Ana Fidelia Quirot Moré (/es/; born March 23, 1963) is a former track and field athlete from Cuba, who specialised in the 800 metres but was also successful over 400 m. At 800 metres, she is a two-time World Champion (1995, 1997) and a two-time Olympic medallist (1992, 1996). Her best time of 1:54.44 from 1989 still ranks her seventh on the world all-time list. She is regarded as one of the best female 800 m runners of all time, and probably the best to not have an Olympic gold medal in the event.

==Career==
Quirot was born in Palma Soriano, Cuba. In 1983, she won a silver medal in the 400 metres at the Pan American Games in Caracas, running 51.83. Four years later at the Pan American Games in Indianapolis, she won both the 400 m and 800 m. In the 400 m, she ran 50.27 to defeat Canada's Jillian Richardson, while in the 800 m she defeated Delisa Walton-Floyd of the US in 1:59.06. Later that year at the 1987 World Championships in Rome, she improved her 800 m best 1:55.84, to finish fourth in a high quality final. She ran onto the leader in the final bend to make a bid for winning the race, but ended up tiring and fading to 4th in the home stretch.

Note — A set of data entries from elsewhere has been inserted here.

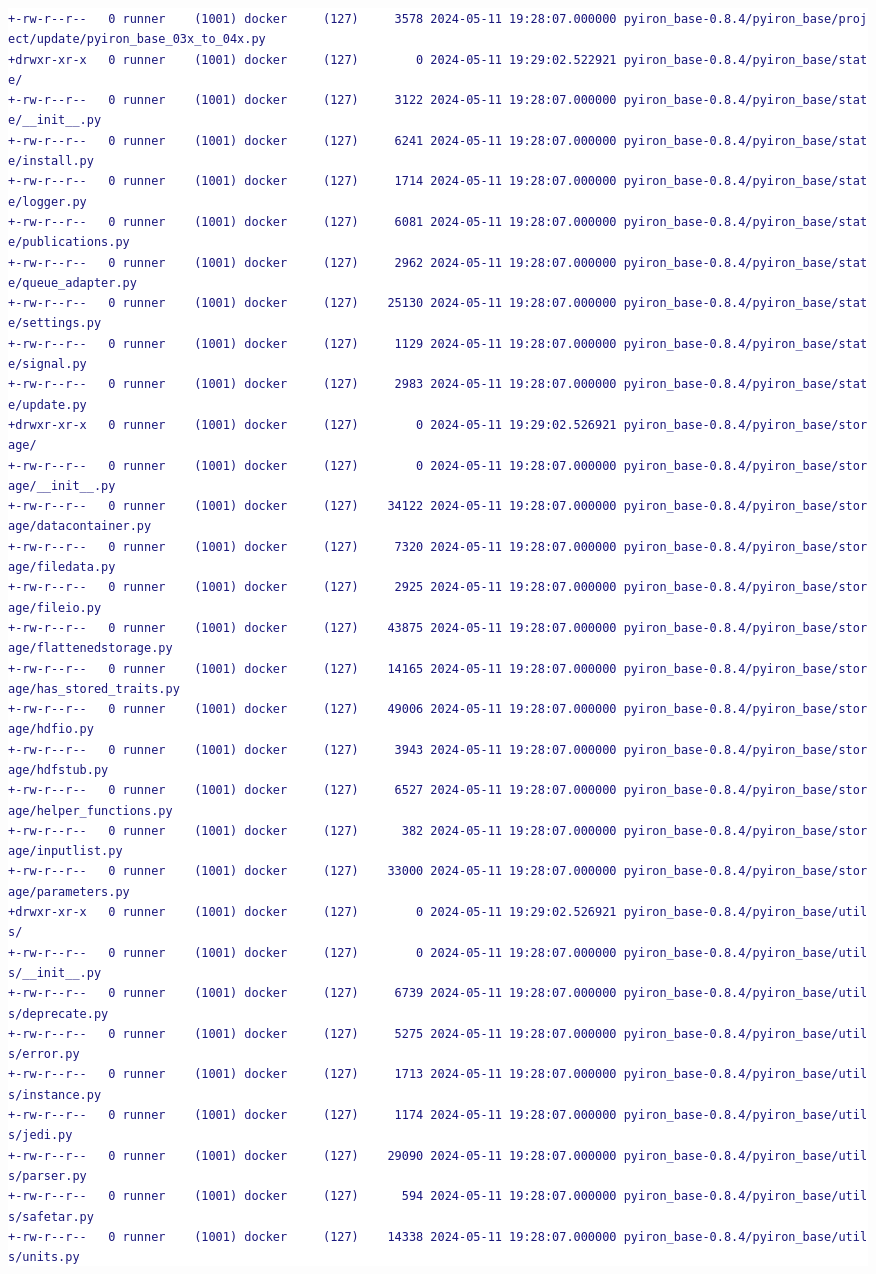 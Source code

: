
 ```diff
+-rw-r--r--   0 runner    (1001) docker     (127)     3578 2024-05-11 19:28:07.000000 pyiron_base-0.8.4/pyiron_base/project/update/pyiron_base_03x_to_04x.py
+drwxr-xr-x   0 runner    (1001) docker     (127)        0 2024-05-11 19:29:02.522921 pyiron_base-0.8.4/pyiron_base/state/
+-rw-r--r--   0 runner    (1001) docker     (127)     3122 2024-05-11 19:28:07.000000 pyiron_base-0.8.4/pyiron_base/state/__init__.py
+-rw-r--r--   0 runner    (1001) docker     (127)     6241 2024-05-11 19:28:07.000000 pyiron_base-0.8.4/pyiron_base/state/install.py
+-rw-r--r--   0 runner    (1001) docker     (127)     1714 2024-05-11 19:28:07.000000 pyiron_base-0.8.4/pyiron_base/state/logger.py
+-rw-r--r--   0 runner    (1001) docker     (127)     6081 2024-05-11 19:28:07.000000 pyiron_base-0.8.4/pyiron_base/state/publications.py
+-rw-r--r--   0 runner    (1001) docker     (127)     2962 2024-05-11 19:28:07.000000 pyiron_base-0.8.4/pyiron_base/state/queue_adapter.py
+-rw-r--r--   0 runner    (1001) docker     (127)    25130 2024-05-11 19:28:07.000000 pyiron_base-0.8.4/pyiron_base/state/settings.py
+-rw-r--r--   0 runner    (1001) docker     (127)     1129 2024-05-11 19:28:07.000000 pyiron_base-0.8.4/pyiron_base/state/signal.py
+-rw-r--r--   0 runner    (1001) docker     (127)     2983 2024-05-11 19:28:07.000000 pyiron_base-0.8.4/pyiron_base/state/update.py
+drwxr-xr-x   0 runner    (1001) docker     (127)        0 2024-05-11 19:29:02.526921 pyiron_base-0.8.4/pyiron_base/storage/
+-rw-r--r--   0 runner    (1001) docker     (127)        0 2024-05-11 19:28:07.000000 pyiron_base-0.8.4/pyiron_base/storage/__init__.py
+-rw-r--r--   0 runner    (1001) docker     (127)    34122 2024-05-11 19:28:07.000000 pyiron_base-0.8.4/pyiron_base/storage/datacontainer.py
+-rw-r--r--   0 runner    (1001) docker     (127)     7320 2024-05-11 19:28:07.000000 pyiron_base-0.8.4/pyiron_base/storage/filedata.py
+-rw-r--r--   0 runner    (1001) docker     (127)     2925 2024-05-11 19:28:07.000000 pyiron_base-0.8.4/pyiron_base/storage/fileio.py
+-rw-r--r--   0 runner    (1001) docker     (127)    43875 2024-05-11 19:28:07.000000 pyiron_base-0.8.4/pyiron_base/storage/flattenedstorage.py
+-rw-r--r--   0 runner    (1001) docker     (127)    14165 2024-05-11 19:28:07.000000 pyiron_base-0.8.4/pyiron_base/storage/has_stored_traits.py
+-rw-r--r--   0 runner    (1001) docker     (127)    49006 2024-05-11 19:28:07.000000 pyiron_base-0.8.4/pyiron_base/storage/hdfio.py
+-rw-r--r--   0 runner    (1001) docker     (127)     3943 2024-05-11 19:28:07.000000 pyiron_base-0.8.4/pyiron_base/storage/hdfstub.py
+-rw-r--r--   0 runner    (1001) docker     (127)     6527 2024-05-11 19:28:07.000000 pyiron_base-0.8.4/pyiron_base/storage/helper_functions.py
+-rw-r--r--   0 runner    (1001) docker     (127)      382 2024-05-11 19:28:07.000000 pyiron_base-0.8.4/pyiron_base/storage/inputlist.py
+-rw-r--r--   0 runner    (1001) docker     (127)    33000 2024-05-11 19:28:07.000000 pyiron_base-0.8.4/pyiron_base/storage/parameters.py
+drwxr-xr-x   0 runner    (1001) docker     (127)        0 2024-05-11 19:29:02.526921 pyiron_base-0.8.4/pyiron_base/utils/
+-rw-r--r--   0 runner    (1001) docker     (127)        0 2024-05-11 19:28:07.000000 pyiron_base-0.8.4/pyiron_base/utils/__init__.py
+-rw-r--r--   0 runner    (1001) docker     (127)     6739 2024-05-11 19:28:07.000000 pyiron_base-0.8.4/pyiron_base/utils/deprecate.py
+-rw-r--r--   0 runner    (1001) docker     (127)     5275 2024-05-11 19:28:07.000000 pyiron_base-0.8.4/pyiron_base/utils/error.py
+-rw-r--r--   0 runner    (1001) docker     (127)     1713 2024-05-11 19:28:07.000000 pyiron_base-0.8.4/pyiron_base/utils/instance.py
+-rw-r--r--   0 runner    (1001) docker     (127)     1174 2024-05-11 19:28:07.000000 pyiron_base-0.8.4/pyiron_base/utils/jedi.py
+-rw-r--r--   0 runner    (1001) docker     (127)    29090 2024-05-11 19:28:07.000000 pyiron_base-0.8.4/pyiron_base/utils/parser.py
+-rw-r--r--   0 runner    (1001) docker     (127)      594 2024-05-11 19:28:07.000000 pyiron_base-0.8.4/pyiron_base/utils/safetar.py
+-rw-r--r--   0 runner    (1001) docker     (127)    14338 2024-05-11 19:28:07.000000 pyiron_base-0.8.4/pyiron_base/utils/units.py
```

The race was won by East Germany's Sigrun Wodars in 1:55.32.

In 1988 she was favored to win the 800 metres gold medal as she went undefeated in the event that season, including winning meetings with her two main rivals and the Olympic Gold and silver medalists Sigrun Wodars and Christine Wachtel, and favored to win a medal in the 400 metres. However, the Cuban boycott prevented her from competing. She was ranked #1 for the year for 800 metres and #4 for 400 metres.

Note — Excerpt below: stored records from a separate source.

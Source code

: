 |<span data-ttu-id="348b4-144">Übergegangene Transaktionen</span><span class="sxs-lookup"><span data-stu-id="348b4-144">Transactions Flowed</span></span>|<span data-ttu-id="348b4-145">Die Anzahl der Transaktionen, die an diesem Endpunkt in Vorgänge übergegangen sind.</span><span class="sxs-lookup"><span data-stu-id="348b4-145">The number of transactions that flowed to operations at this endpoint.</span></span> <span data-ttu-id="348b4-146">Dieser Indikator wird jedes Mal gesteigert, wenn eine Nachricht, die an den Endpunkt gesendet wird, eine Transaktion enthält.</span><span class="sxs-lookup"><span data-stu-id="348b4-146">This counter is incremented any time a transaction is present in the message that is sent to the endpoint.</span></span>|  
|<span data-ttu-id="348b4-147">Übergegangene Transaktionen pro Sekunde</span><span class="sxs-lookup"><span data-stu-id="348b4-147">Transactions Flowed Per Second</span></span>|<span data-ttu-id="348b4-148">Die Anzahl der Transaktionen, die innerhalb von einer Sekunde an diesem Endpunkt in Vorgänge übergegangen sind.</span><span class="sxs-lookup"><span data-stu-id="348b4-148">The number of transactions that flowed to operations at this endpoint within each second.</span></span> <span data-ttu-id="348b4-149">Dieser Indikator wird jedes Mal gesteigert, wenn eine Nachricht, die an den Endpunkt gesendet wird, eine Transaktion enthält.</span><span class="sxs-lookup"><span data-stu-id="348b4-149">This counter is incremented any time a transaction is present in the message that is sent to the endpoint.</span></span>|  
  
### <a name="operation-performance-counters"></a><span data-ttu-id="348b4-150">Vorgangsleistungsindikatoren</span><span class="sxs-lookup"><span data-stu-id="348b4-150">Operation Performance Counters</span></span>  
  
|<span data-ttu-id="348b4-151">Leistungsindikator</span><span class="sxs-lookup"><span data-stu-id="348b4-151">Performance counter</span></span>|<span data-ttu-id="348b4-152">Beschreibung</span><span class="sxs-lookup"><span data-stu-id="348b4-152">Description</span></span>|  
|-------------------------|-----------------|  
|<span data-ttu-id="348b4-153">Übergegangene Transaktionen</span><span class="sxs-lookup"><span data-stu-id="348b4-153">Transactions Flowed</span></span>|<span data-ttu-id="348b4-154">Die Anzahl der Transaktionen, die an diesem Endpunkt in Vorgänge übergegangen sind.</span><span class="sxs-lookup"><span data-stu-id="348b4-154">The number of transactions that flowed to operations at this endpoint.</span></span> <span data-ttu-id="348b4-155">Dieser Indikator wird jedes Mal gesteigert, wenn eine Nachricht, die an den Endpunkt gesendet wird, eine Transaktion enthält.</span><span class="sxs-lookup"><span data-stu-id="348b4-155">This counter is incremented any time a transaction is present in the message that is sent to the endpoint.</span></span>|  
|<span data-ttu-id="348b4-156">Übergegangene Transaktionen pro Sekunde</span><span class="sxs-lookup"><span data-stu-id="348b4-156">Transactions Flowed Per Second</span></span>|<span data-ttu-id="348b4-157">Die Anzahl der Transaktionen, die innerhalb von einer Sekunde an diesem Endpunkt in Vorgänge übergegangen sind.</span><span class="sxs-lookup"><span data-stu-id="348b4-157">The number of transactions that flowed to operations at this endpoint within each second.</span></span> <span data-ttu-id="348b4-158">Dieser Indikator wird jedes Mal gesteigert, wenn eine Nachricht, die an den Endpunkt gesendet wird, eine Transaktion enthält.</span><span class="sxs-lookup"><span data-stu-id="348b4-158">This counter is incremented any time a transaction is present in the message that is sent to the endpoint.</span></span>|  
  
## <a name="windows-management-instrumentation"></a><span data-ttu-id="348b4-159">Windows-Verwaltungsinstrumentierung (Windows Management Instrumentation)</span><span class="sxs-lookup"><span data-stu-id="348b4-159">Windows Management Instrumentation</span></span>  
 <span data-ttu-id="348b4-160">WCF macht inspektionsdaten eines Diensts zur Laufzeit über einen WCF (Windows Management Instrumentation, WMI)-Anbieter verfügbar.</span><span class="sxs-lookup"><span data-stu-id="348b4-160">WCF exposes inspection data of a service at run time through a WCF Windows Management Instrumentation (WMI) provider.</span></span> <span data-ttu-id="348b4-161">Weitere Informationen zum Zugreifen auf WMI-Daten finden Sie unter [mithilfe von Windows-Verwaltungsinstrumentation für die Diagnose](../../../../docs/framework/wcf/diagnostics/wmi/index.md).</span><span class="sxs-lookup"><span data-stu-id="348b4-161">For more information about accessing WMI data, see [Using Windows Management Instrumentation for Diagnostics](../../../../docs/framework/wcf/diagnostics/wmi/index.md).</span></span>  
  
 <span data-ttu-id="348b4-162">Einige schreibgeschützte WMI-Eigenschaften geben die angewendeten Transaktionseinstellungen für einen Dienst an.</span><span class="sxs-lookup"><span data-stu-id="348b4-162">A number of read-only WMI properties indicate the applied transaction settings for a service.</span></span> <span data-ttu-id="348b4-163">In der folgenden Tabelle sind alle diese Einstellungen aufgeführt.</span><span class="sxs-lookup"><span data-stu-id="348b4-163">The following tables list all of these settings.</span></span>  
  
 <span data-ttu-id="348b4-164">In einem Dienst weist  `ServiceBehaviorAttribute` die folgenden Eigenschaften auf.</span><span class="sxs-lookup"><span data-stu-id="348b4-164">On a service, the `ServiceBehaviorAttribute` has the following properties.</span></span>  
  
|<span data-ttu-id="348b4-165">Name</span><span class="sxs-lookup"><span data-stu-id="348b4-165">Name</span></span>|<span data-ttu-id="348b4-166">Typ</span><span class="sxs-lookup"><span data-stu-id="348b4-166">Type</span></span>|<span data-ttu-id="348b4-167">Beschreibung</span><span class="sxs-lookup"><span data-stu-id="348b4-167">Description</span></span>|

At the 1989 IAAF World Cup in Barcelona, Quirot reached her peak at 800 metres. In a race that was fast from the start, thanks to the front running of World and Olympic champion Wodars, Quirot won in 1:54.44, to move to (at the time) third on the world all-time list behind world-record holder Jarmila Kratochvilova and 1980 Olympic champion Nadezhda Olizarenko. She also won the 400 m, after original winner Marie-Jose Perec was disqualified for running out of her lane. In 1990, she again achieved a 400 m, 800 m double, this time at the Goodwill Games in Seattle. She won the 400 m in 50.38 and the 800 m in 1:57.42, narrowly ahead of the Soviet Union's Liliya Nurutdinova, who ran 1:57.52. She was ranked #1 for the year for both the 400 m and 800 m.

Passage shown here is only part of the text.